=== EXERCISE DIRECTIONS ===
Return the records in full, with every character preserved.

=== MATERIAL TO PROCESS ===
# # #

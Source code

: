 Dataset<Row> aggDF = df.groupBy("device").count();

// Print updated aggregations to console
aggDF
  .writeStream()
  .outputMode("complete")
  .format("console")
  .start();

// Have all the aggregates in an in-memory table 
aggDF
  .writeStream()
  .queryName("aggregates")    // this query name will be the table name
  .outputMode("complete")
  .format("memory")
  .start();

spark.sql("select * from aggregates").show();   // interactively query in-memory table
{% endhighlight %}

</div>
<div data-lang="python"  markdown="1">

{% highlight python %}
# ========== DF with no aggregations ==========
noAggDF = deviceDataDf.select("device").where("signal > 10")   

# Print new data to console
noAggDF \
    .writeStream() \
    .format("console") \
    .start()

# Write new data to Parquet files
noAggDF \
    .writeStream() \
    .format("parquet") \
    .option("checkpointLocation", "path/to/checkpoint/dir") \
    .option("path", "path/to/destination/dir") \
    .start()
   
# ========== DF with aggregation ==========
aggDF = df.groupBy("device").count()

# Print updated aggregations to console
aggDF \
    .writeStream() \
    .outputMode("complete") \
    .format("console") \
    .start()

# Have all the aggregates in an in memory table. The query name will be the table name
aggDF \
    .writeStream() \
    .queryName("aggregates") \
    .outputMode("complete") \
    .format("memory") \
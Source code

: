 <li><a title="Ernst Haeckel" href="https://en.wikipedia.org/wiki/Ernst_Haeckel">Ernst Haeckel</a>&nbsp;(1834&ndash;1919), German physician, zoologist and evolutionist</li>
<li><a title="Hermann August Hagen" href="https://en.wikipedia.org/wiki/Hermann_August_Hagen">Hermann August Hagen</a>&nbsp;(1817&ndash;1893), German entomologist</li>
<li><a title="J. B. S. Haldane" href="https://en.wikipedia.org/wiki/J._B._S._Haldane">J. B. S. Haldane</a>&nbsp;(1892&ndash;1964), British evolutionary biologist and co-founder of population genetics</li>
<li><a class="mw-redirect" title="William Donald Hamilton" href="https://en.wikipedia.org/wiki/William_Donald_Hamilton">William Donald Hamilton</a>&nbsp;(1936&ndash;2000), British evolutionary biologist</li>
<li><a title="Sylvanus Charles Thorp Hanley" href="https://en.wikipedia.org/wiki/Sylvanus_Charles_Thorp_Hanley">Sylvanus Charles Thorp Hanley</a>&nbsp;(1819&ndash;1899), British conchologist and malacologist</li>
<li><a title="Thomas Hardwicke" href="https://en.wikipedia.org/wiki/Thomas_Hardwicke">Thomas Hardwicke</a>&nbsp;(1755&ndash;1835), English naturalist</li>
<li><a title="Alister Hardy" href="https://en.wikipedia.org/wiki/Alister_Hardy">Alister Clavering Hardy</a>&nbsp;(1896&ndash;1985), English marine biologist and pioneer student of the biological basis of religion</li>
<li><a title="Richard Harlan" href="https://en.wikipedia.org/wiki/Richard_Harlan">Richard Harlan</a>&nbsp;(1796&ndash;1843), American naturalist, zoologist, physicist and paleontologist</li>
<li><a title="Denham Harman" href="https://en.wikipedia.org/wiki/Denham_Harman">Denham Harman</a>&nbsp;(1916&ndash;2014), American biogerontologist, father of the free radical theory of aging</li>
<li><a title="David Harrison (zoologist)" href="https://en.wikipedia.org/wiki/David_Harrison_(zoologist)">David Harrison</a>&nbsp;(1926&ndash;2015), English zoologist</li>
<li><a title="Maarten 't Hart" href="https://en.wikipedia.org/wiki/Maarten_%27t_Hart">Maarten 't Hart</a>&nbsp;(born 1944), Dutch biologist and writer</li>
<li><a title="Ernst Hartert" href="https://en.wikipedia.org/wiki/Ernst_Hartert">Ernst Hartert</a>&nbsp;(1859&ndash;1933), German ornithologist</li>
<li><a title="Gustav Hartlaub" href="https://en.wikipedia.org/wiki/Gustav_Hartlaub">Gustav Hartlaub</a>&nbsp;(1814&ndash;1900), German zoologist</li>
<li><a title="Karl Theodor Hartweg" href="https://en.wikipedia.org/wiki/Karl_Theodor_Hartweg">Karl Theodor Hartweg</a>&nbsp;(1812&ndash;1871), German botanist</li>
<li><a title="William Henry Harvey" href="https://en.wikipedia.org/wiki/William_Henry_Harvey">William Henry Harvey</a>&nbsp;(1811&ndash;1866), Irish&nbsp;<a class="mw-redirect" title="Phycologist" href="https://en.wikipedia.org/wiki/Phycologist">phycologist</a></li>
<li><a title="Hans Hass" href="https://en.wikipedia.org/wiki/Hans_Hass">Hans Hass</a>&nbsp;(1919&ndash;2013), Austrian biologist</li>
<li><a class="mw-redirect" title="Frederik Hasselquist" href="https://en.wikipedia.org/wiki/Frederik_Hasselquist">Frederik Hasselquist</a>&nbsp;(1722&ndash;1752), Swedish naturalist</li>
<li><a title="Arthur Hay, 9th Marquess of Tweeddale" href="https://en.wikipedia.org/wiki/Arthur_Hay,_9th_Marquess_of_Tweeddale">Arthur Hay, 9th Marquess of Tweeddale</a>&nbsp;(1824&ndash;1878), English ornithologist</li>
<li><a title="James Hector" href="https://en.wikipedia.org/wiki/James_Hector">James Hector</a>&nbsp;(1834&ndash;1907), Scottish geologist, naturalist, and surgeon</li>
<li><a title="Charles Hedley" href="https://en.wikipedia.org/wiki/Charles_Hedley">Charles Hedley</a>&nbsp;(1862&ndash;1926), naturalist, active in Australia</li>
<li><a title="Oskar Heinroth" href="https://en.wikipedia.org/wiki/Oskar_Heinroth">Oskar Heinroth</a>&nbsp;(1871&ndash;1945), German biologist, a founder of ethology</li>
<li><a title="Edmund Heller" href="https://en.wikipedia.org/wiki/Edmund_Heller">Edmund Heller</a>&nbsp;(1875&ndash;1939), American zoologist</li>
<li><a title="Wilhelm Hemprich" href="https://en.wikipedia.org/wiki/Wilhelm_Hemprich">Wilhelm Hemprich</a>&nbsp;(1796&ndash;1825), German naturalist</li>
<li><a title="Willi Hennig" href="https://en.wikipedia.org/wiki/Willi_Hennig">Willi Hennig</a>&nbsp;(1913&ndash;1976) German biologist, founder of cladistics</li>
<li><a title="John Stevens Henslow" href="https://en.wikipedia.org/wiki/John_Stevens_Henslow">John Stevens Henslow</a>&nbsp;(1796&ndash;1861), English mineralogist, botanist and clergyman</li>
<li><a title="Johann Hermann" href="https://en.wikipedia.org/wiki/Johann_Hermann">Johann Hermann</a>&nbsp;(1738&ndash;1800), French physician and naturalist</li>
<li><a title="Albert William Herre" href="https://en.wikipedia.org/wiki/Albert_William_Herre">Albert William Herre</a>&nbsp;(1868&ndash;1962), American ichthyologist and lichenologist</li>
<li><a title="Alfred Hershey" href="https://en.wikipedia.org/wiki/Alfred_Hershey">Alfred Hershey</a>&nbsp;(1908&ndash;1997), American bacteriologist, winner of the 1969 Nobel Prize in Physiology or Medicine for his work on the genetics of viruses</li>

# # #

=== PROBLEM SOLUTION ===
Source code

: Dataset<Row> aggDF = df.groupBy("device").count();

// Print updated aggregations to console
aggDF
  .writeStream()
  .outputMode("complete")
  .format("console")
  .start();

// Have all the aggregates in an in-memory table 
aggDF
  .writeStream()
  .queryName("aggregates")    // this query name will be the table name
  .outputMode("complete")
  .format("memory")
  .start();

spark.sql("select * from aggregates").show();   // interactively query in-memory table
{% endhighlight %}

</div>
<div data-lang="python"  markdown="1">

{% highlight python %}
# ========== DF with no aggregations ==========
noAggDF = deviceDataDf.select("device").where("signal > 10")   

# Print new data to console
noAggDF \
    .writeStream() \
    .format("console") \
    .start()

# Write new data to Parquet files
noAggDF \
    .writeStream() \
    .format("parquet") \
    .option("checkpointLocation", "path/to/checkpoint/dir") \
    .option("path", "path/to/destination/dir") \
    .start()
   
# ========== DF with aggregation ==========
aggDF = df.groupBy("device").count()

# Print updated aggregations to console
aggDF \
    .writeStream() \
    .outputMode("complete") \
    .format("console") \
    .start()

# Have all the aggregates in an in memory table. The query name will be the table name
aggDF \
    .writeStream() \
    .queryName("aggregates") \
    .outputMode("complete") \
    .format("memory") \
Source code

: <li><a title="Ernst Haeckel" href="https://en.wikipedia.org/wiki/Ernst_Haeckel">Ernst Haeckel</a>&nbsp;(1834&ndash;1919), German physician, zoologist and evolutionist</li>
<li><a title="Hermann August Hagen" href="https://en.wikipedia.org/wiki/Hermann_August_Hagen">Hermann August Hagen</a>&nbsp;(1817&ndash;1893), German entomologist</li>
<li><a title="J. B. S. Haldane" href="https://en.wikipedia.org/wiki/J._B._S._Haldane">J. B. S. Haldane</a>&nbsp;(1892&ndash;1964), British evolutionary biologist and co-founder of population genetics</li>
<li><a class="mw-redirect" title="William Donald Hamilton" href="https://en.wikipedia.org/wiki/William_Donald_Hamilton">William Donald Hamilton</a>&nbsp;(1936&ndash;2000), British evolutionary biologist</li>
<li><a title="Sylvanus Charles Thorp Hanley" href="https://en.wikipedia.org/wiki/Sylvanus_Charles_Thorp_Hanley">Sylvanus Charles Thorp Hanley</a>&nbsp;(1819&ndash;1899), British conchologist and malacologist</li>
<li><a title="Thomas Hardwicke" href="https://en.wikipedia.org/wiki/Thomas_Hardwicke">Thomas Hardwicke</a>&nbsp;(1755&ndash;1835), English naturalist</li>
<li><a title="Alister Hardy" href="https://en.wikipedia.org/wiki/Alister_Hardy">Alister Clavering Hardy</a>&nbsp;(1896&ndash;1985), English marine biologist and pioneer student of the biological basis of religion</li>
<li><a title="Richard Harlan" href="https://en.wikipedia.org/wiki/Richard_Harlan">Richard Harlan</a>&nbsp;(1796&ndash;1843), American naturalist, zoologist, physicist and paleontologist</li>
<li><a title="Denham Harman" href="https://en.wikipedia.org/wiki/Denham_Harman">Denham Harman</a>&nbsp;(1916&ndash;2014), American biogerontologist, father of the free radical theory of aging</li>
<li><a title="David Harrison (zoologist)" href="https://en.wikipedia.org/wiki/David_Harrison_(zoologist)">David Harrison</a>&nbsp;(1926&ndash;2015), English zoologist</li>
<li><a title="Maarten 't Hart" href="https://en.wikipedia.org/wiki/Maarten_%27t_Hart">Maarten 't Hart</a>&nbsp;(born 1944), Dutch biologist and writer</li>
<li><a title="Ernst Hartert" href="https://en.wikipedia.org/wiki/Ernst_Hartert">Ernst Hartert</a>&nbsp;(1859&ndash;1933), German ornithologist</li>
<li><a title="Gustav Hartlaub" href="https://en.wikipedia.org/wiki/Gustav_Hartlaub">Gustav Hartlaub</a>&nbsp;(1814&ndash;1900), German zoologist</li>
<li><a title="Karl Theodor Hartweg" href="https://en.wikipedia.org/wiki/Karl_Theodor_Hartweg">Karl Theodor Hartweg</a>&nbsp;(1812&ndash;1871), German botanist</li>
<li><a title="William Henry Harvey" href="https://en.wikipedia.org/wiki/William_Henry_Harvey">William Henry Harvey</a>&nbsp;(1811&ndash;1866), Irish&nbsp;<a class="mw-redirect" title="Phycologist" href="https://en.wikipedia.org/wiki/Phycologist">phycologist</a></li>
<li><a title="Hans Hass" href="https://en.wikipedia.org/wiki/Hans_Hass">Hans Hass</a>&nbsp;(1919&ndash;2013), Austrian biologist</li>
<li><a class="mw-redirect" title="Frederik Hasselquist" href="https://en.wikipedia.org/wiki/Frederik_Hasselquist">Frederik Hasselquist</a>&nbsp;(1722&ndash;1752), Swedish naturalist</li>
<li><a title="Arthur Hay, 9th Marquess of Tweeddale" href="https://en.wikipedia.org/wiki/Arthur_Hay,_9th_Marquess_of_Tweeddale">Arthur Hay, 9th Marquess of Tweeddale</a>&nbsp;(1824&ndash;1878), English ornithologist</li>
<li><a title="James Hector" href="https://en.wikipedia.org/wiki/James_Hector">James Hector</a>&nbsp;(1834&ndash;1907), Scottish geologist, naturalist, and surgeon</li>
<li><a title="Charles Hedley" href="https://en.wikipedia.org/wiki/Charles_Hedley">Charles Hedley</a>&nbsp;(1862&ndash;1926), naturalist, active in Australia</li>
<li><a title="Oskar Heinroth" href="https://en.wikipedia.org/wiki/Oskar_Heinroth">Oskar Heinroth</a>&nbsp;(1871&ndash;1945), German biologist, a founder of ethology</li>
<li><a title="Edmund Heller" href="https://en.wikipedia.org/wiki/Edmund_Heller">Edmund Heller</a>&nbsp;(1875&ndash;1939), American zoologist</li>
<li><a title="Wilhelm Hemprich" href="https://en.wikipedia.org/wiki/Wilhelm_Hemprich">Wilhelm Hemprich</a>&nbsp;(1796&ndash;1825), German naturalist</li>
<li><a title="Willi Hennig" href="https://en.wikipedia.org/wiki/Willi_Hennig">Willi Hennig</a>&nbsp;(1913&ndash;1976) German biologist, founder of cladistics</li>
<li><a title="John Stevens Henslow" href="https://en.wikipedia.org/wiki/John_Stevens_Henslow">John Stevens Henslow</a>&nbsp;(1796&ndash;1861), English mineralogist, botanist and clergyman</li>
<li><a title="Johann Hermann" href="https://en.wikipedia.org/wiki/Johann_Hermann">Johann Hermann</a>&nbsp;(1738&ndash;1800), French physician and naturalist</li>
<li><a title="Albert William Herre" href="https://en.wikipedia.org/wiki/Albert_William_Herre">Albert William Herre</a>&nbsp;(1868&ndash;1962), American ichthyologist and lichenologist</li>
<li><a title="Alfred Hershey" href="https://en.wikipedia.org/wiki/Alfred_Hershey">Alfred Hershey</a>&nbsp;(1908&ndash;1997), American bacteriologist, winner of the 1969 Nobel Prize in Physiology or Medicine for his work on the genetics of viruses</li>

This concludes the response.